# Preface and post-face



## Bardho

Hello,

There's these kanji into a book, at the beginning and at the end :



 



That's an accurate point of translation :
What is these kanji and what is, according to you, the best translation : 
for the first, "Introduction" or "Preface" or "Foreword" ? 
And for the other, is this : "Conclusion" or "postword" ?


----------



## Flaminius

Hi,

These pairs of kanjis do not seem like Japanese words.  I am just wondering why you saw hand-written letters in a book.  Is it possible that you hand-copied the printed original?  If that is the case, I'd want the originals in images.


----------



## Bardho

Well,
For the first, it seems the japanese kanji : X_由 , _and for the second, X_尾  ("end"/"tail")._


----------



## SoLaTiDoberman

附尾 seems to be "postword," but I don't think it's Japanese, but probably Chinese.
附＝adding
尾＝tail, end

叙由 seems to be "preface" but I don't think it's Japanese, either.
叙＝序＝beginning
由=reason, or what it is

叙申 seems more reasonable, as "preface" or "a speech at the beginning."

申＝tell

Ｉ'd advise you to go to the Chinese forum.


----------



## Bardho

All right, SoLaTiDoberman !

But these kanji exists equally in japanese :

叙 : jo / tsuide / tsui.zu 
申 : shin / mô.su / mô.shi
由 : yu / yû / yui / yoshi
附 : fu / tsu.keru /tsu.ku
尾 : bi / o


----------



## SoLaTiDoberman

b, h, o, x are English alphabets as well, but "bhox” is not an English word.
b, o, y are French alphabets as well, but "boy" is not a French word.
叙, 申 are Japanese kanji as well, but 叙申 is not a Japanese word.
If someone tried to make a new word, it could be a new Japanese word, which other Japanese people didn't know. Maybe they could guess the meaning of it because each kanji has its meaning.

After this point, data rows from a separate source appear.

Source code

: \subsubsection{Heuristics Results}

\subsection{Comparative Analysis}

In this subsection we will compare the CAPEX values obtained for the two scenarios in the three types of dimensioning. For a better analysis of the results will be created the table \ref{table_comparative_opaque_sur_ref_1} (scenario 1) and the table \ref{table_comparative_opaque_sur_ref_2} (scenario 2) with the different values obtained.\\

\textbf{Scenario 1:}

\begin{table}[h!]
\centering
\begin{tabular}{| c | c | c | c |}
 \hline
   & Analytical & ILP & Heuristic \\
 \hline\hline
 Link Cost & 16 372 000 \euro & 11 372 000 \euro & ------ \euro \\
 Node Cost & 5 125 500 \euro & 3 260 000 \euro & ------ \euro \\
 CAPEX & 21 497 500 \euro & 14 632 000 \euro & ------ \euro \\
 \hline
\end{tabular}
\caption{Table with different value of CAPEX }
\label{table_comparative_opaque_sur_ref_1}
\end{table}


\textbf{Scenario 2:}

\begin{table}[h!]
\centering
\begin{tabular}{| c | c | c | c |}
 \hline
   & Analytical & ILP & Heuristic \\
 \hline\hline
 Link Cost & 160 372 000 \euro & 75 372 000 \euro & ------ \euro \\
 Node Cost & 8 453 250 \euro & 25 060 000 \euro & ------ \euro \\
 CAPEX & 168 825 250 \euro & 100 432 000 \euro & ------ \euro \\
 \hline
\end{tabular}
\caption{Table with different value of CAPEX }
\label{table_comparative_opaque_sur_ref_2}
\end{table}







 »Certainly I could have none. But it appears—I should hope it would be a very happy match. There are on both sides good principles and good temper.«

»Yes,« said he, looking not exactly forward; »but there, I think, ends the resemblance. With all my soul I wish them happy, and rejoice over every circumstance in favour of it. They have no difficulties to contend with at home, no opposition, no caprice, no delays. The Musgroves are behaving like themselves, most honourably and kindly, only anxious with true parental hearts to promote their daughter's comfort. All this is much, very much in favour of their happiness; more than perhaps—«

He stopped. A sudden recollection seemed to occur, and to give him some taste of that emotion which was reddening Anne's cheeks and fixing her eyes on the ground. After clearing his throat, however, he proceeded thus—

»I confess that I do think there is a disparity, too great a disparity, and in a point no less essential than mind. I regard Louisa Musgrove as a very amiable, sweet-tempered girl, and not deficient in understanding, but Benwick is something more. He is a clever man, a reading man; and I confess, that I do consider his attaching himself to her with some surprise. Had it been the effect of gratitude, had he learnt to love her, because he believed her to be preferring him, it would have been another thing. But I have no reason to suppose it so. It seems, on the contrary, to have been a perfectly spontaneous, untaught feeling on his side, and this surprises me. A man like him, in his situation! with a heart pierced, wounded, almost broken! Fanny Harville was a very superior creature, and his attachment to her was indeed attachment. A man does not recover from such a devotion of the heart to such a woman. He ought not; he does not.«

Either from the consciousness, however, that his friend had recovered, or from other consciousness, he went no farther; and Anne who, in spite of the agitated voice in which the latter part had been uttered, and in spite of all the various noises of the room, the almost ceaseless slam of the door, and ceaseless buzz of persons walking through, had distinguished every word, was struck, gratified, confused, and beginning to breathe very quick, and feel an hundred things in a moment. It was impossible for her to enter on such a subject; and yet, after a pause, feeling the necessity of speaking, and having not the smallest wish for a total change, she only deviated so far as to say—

For example, "centi" is a prefix meaning 100 in English.
Therefore, maybe I can make a new word, "centi-yen coin" meaning "100 yen coin."
But it usually doesn't make sense to native English speakers, right?

"Preface" is an English word, but "Face in advance" is not an English phrase, although some people can guess the meaning. "Beforeface" sounds weird, right?

"Preface" is 序文, 前口上, 前書き or はしがき in Japanese.
So we usually do not think that 叙申 is a Japanese word. It sounds weird.
And we guess that it is a foreign language word, and that maybe it's Chinese because kanji was imported from China.


----------



## Flaminius

I came across 叙由 while on scent of something else.  It is from a 19th-century manuscript on traditional Japanese medicine, 難経鉄鑑.  The placement of 難経鉄鑑叙由 is immediately after 難経鉄鑑序, and together they comprise an interlude between 巻之首 and 巻之一.  The preface of this book is 序 and 叙由 is a five-paragraph questions and answers, explaining how the author is worthy of writing this book.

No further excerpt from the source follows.